COURT OF APPEAL OF THE STATE OF CALIFORNIA THIRD APPELLATE DISTRICT (Shasta)
Feb 23, 2017
C081881 (Cal. Ct. App. Feb. 23, 2017)

Opinion

C081881

02-23-2017

THE PEOPLE, Plaintiff and Respondent, v. JOHN RAYMOND FRITZ, Defendant and Appellant.


NOT TO BE PUBLISHED California Rules of Court, rule 8.1115(a), prohibits courts and parties from citing or relying on opinions not certified for publication or ordered published, except as specified by rule 8.1115(b). This opinion has not been certified for publication or ordered published for purposes of rule 8.1115. (Super. Ct. No. 04F2068, 04F5525)

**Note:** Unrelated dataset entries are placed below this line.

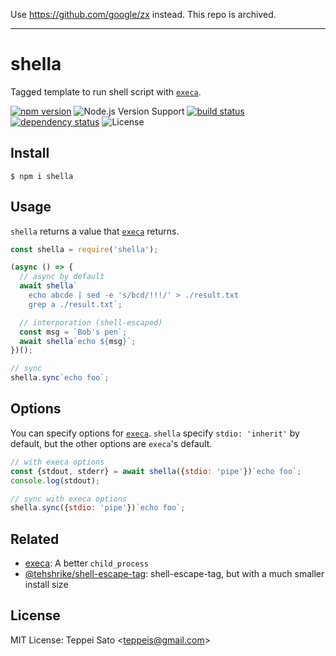 Use https://github.com/google/zx instead. This repo is archived.

---

# shella

Tagged template to run shell script with [`execa`](https://github.com/sindresorhus/execa).

[![npm version][npm-image]][npm-url]
![Node.js Version Support][node-version]
[![build status][circleci-image]][circleci-url]
[![dependency status][deps-image]][deps-url]
![License][license]

## Install

```console
$ npm i shella
```

## Usage

`shella` returns a value that [`execa`](https://github.com/sindresorhus/execa) returns.

```js
const shella = require('shella');

(async () => {
  // async by default
  await shella`
    echo abcde | sed -e 's/bcd/!!!/' > ./result.txt
    grep a ./result.txt`;

  // interporation (shell-escaped)
  const msg = `Bob's pen`;
  await shella`echo ${msg}`;
})();

// sync
shella.sync`echo foo`;
```

## Options

You can specify options for [`execa`](https://github.com/sindresorhus/execa).
`shella` specify `stdio: 'inherit'` by default, but the other options are `execa`'s default.

```js
// with execa options
const {stdout, stderr} = await shella({stdio: 'pipe'})`echo foo`;
console.log(stdout);

// sync with execa options
shella.sync({stdio: 'pipe'})`echo foo`;
```

## Related

- [execa](https://www.npmjs.com/package/execa): A better `child_process`
- [@tehshrike/shell\-escape\-tag](https://www.npmjs.com/package/@tehshrike/shell-escape-tag): shell-escape-tag, but with a much smaller install size

## License

MIT License: Teppei Sato &lt;teppeis@gmail.com&gt;

[npm-image]: https://img.shields.io/npm/v/shella.svg
[npm-url]: https://npmjs.com/package/shella
[npm-downloads-image]: https://img.shields.io/npm/dm/shella.svg
[deps-image]: https://img.shields.io/david/teppeis/shella.svg
[deps-url]: https://david-dm.org/teppeis/shella
[node-version]: https://img.shields.io/badge/Node.js%20support-v8,v10,v12-brightgreen.svg
[license]: https://img.shields.io/npm/l/shella.svg
[circleci-image]: https://circleci.com/gh/teppeis/shella.svg?style=shield
[circleci-url]: https://circleci.com/gh/teppeis/shella
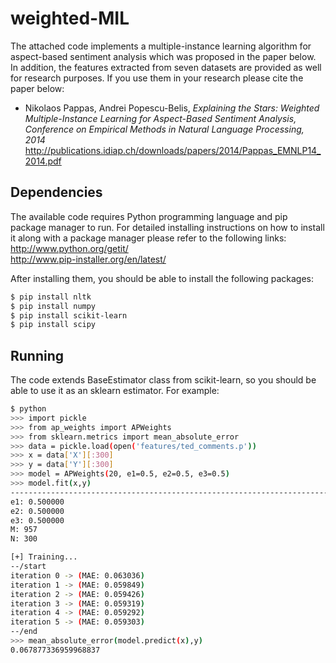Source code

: weighted-MIL
======================
The attached code implements a multiple-instance learning algorithm for aspect-based 
sentiment analysis which was proposed in the paper below. In addition, the features 
extracted from seven datasets are provided as well for research purposes. If you use 
them in your research please cite the paper below:

<ul><li>Nikolaos Pappas, Andrei Popescu-Belis, <i>Explaining the Stars: Weighted Multiple-Instance Learning for Aspect-Based Sentiment Analysis, Conference on Empirical Methods in Natural Language Processing, 2014</i>
<br /> <a href="http://publications.idiap.ch/downloads/papers/2014/Pappas_EMNLP14_2014.pdf" target="_blank">http://publications.idiap.ch/downloads/papers/2014/Pappas_EMNLP14_2014.pdf</a>
</li></ul>

Dependencies
------------
The available code requires Python programming language and pip package manager to run. 
For detailed installing instructions on how to install it along with a package manager 
please refer to the following links: <br />
http://www.python.org/getit/ <br />
http://www.pip-installer.org/en/latest/

After installing them, you should be able to install the following packages: <br />
```bash
$ pip install nltk  
$ pip install numpy 
$ pip install scikit-learn
$ pip install scipy
```

Running
------------
The code extends BaseEstimator class from scikit-learn, so you should be able to use it as an sklearn estimator. For example:
```bash
$ python
>>> import pickle
>>> from ap_weights import APWeights
>>> from sklearn.metrics import mean_absolute_error
>>> data = pickle.load(open('features/ted_comments.p'))
>>> x = data['X'][:300]
>>> y = data['Y'][:300]
>>> model = APWeights(20, e1=0.5, e2=0.5, e3=0.5)
>>> model.fit(x,y)
----------------------------------------------------------------------------------------------------
e1: 0.500000
e2: 0.500000
e3: 0.500000
M: 957
N: 300

[+] Training...
--/start
iteration 0 -> (MAE: 0.063036) 
iteration 1 -> (MAE: 0.059849) 
iteration 2 -> (MAE: 0.059426) 
iteration 3 -> (MAE: 0.059319) 
iteration 4 -> (MAE: 0.059292) 
iteration 5 -> (MAE: 0.059303) 
--/end
>>> mean_absolute_error(model.predict(x),y)
0.067877336959968837
```
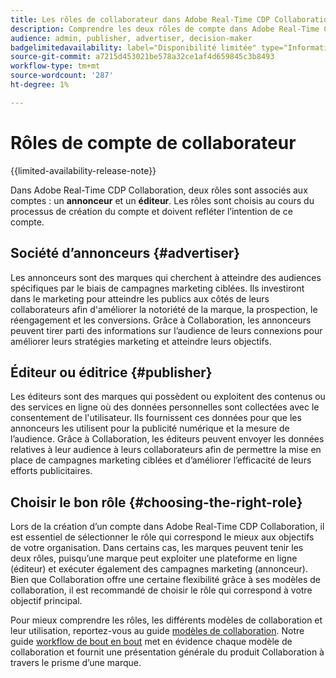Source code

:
 ```yaml
---
title: Les rôles de collaborateur dans Adobe Real-Time CDP Collaboration.
description: Comprendre les deux rôles de compte dans Adobe Real-Time CDP Collaboration
audience: admin, publisher, advertiser, decision-maker
badgelimitedavailability: label="Disponibilité limitée" type="Informative" url="https://helpx.adobe.com/legal/product-descriptions/real-time-customer-data-platform-collaboration.html newtab=true"
source-git-commit: a7215d453021be578a32ce1af4d659845c3b8493
workflow-type: tm+mt
source-wordcount: '287'
ht-degree: 1%

---
```


# Rôles de compte de collaborateur

{{limited-availability-release-note}}

Dans Adobe Real-Time CDP Collaboration, deux rôles sont associés aux comptes : un **annonceur** et un **éditeur**. Les rôles sont choisis au cours du processus de création du compte et doivent refléter l’intention de ce compte.

## Société d’annonceurs {#advertiser}

Les annonceurs sont des marques qui cherchent à atteindre des audiences spécifiques par le biais de campagnes marketing ciblées. Ils investiront dans le marketing pour atteindre les publics aux côtés de leurs collaborateurs afin d&#39;améliorer la notoriété de la marque, la prospection, le réengagement et les conversions. Grâce à Collaboration, les annonceurs peuvent tirer parti des informations sur l’audience de leurs connexions pour améliorer leurs stratégies marketing et atteindre leurs objectifs.

## Éditeur ou éditrice {#publisher}

Les éditeurs sont des marques qui possèdent ou exploitent des contenus ou des services en ligne où des données personnelles sont collectées avec le consentement de l&#39;utilisateur. Ils fournissent ces données pour que les annonceurs les utilisent pour la publicité numérique et la mesure de l’audience. Grâce à Collaboration, les éditeurs peuvent envoyer les données relatives à leur audience à leurs collaborateurs afin de permettre la mise en place de campagnes marketing ciblées et d’améliorer l’efficacité de leurs efforts publicitaires.

## Choisir le bon rôle {#choosing-the-right-role}

Lors de la création d’un compte dans Adobe Real-Time CDP Collaboration, il est essentiel de sélectionner le rôle qui correspond le mieux aux objectifs de votre organisation. Dans certains cas, les marques peuvent tenir les deux rôles, puisqu’une marque peut exploiter une plateforme en ligne (éditeur) et exécuter également des campagnes marketing (annonceur). Bien que Collaboration offre une certaine flexibilité grâce à ses modèles de collaboration, il est recommandé de choisir le rôle qui correspond à votre objectif principal.

Pour mieux comprendre les rôles, les différents modèles de collaboration et leur utilisation, reportez-vous au guide [modèles de collaboration](/help/guide/overview/collaboration-patterns.md). Notre guide [workflow de bout en bout](/help/guide/overview/end-to-end-workflow.md) met en évidence chaque modèle de collaboration et fournit une présentation générale du produit Collaboration à travers le prisme d’une marque.
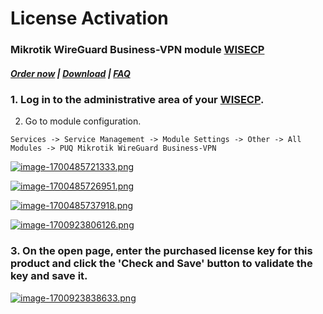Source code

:# License Activation

### Mikrotik WireGuard Business-VPN module **[WISECP](https://puqcloud.com/link.php?id=78)** 

##### [Order now](https://puqcloud.com/index.php?rp=/store/wisecp-module-mikrotik-wireguard-business-vpn) | [Download](https://download.puqcloud.com/WISECP/Product/PUQ_WISECP-Mikrotik-WireGuard-Business-VPN/) | [FAQ](https://faq.puqcloud.com/)

### 1. Log in to the administrative area of your **[WISECP](https://puqcloud.com/link.php?id=78)**.
   
2. Go to module configuration.

```
Services -> Service Management -> Module Settings -> Other -> All Modules -> PUQ Mikrotik WireGuard Business-VPN
```

[![image-1700485721333.png](https://doc.puq.info/uploads/images/gallery/2023-11/scaled-1680-/image-1700485721333.png)](https://doc.puq.info/uploads/images/gallery/2023-11/image-1700485721333.png)

[![image-1700485726951.png](https://doc.puq.info/uploads/images/gallery/2023-11/scaled-1680-/image-1700485726951.png)](https://doc.puq.info/uploads/images/gallery/2023-11/image-1700485726951.png)

[![image-1700485737918.png](https://doc.puq.info/uploads/images/gallery/2023-11/scaled-1680-/image-1700485737918.png)](https://doc.puq.info/uploads/images/gallery/2023-11/image-1700485737918.png)

[![image-1700923806126.png](https://doc.puq.info/uploads/images/gallery/2023-11/scaled-1680-/image-1700923806126.png)](https://doc.puq.info/uploads/images/gallery/2023-11/image-1700923806126.png)

### 3. On the open page, enter the purchased license key for this product and click the '**Check and Save**' button to validate the key and save it.

[![image-1700923838633.png](https://doc.puq.info/uploads/images/gallery/2023-11/scaled-1680-/image-1700923838633.png)](https://doc.puq.info/uploads/images/gallery/2023-11/image-1700923838633.png)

Defendant John Raymond Fritz appeals from the trial court's denial of his Penal Code section 1170.18 petitions to reclassify certain prior felony convictions as misdemeanors. He contends the trial court's orders should be reversed as to his convictions for receiving stolen property and grand theft. We shall reverse the order as to the receiving stolen property conviction and affirm without prejudice to defendant filing a successive petition as to the grand theft conviction.

Undesignated statutory references are to the Penal Code.

I. BACKGROUND

In March 2004, in case No. 04F2068, defendant was found in possession of various items taken in an earlier automobile burglary. He pleaded guilty to two counts of burglary of an automobile (§ 459) and one count of felony receiving stolen property (§ 496, subd. (a)). The trial court placed defendant on three years' formal probation.

On July 28, 2004, in case No. 04F5525 , defendant was in a pickup truck that was subjected to a traffic stop. Numerous items taken in a theft from a boat were found in the back of the truck. Defendant pleaded guilty to grand theft (§ 487, subd. (a)) and admitted violating probation in case No. 04F2068. Defendant was reinstated to three years' formal probation.

After subsequent revocations of probation, defendant's reinstatement of probation was denied on February 16, 2005, and he was sentenced to a two-year state prison term.

In November 2015, defendant, with the assistance of appointed counsel, filed a reclassification petition under section 1170.18 in both cases. Neither petition contained any supporting evidence or specific allegations regarding the value of the items underlying any of the convictions.

The People filed a response agreeing that defendant was entitled to relief on the receiving stolen property conviction in case No. 04F2068, while asserting the petitions should be denied as to the remaining convictions in case No. 04F2068 and the grand theft conviction in case no. 04F5525.

The trial court denied both petitions as to all counts.

II. DISCUSSION

The passage of Proposition 47 created section 1170.18, which provides: "A person who has completed his or her sentence for a conviction, whether by trial or plea, of a felony or felonies who would have been guilty of a misdemeanor under this act had this act been in effect at the time of the offense, may file an application before the trial court that entered the judgment of conviction in his or her case to have the felony conviction or convictions designated as misdemeanors." (§ 1170.18, subd. (f); see Voter Information Guide, Gen. Elec. (Nov. 4, 2014) text of Prop. 47, § 14, p. 74.)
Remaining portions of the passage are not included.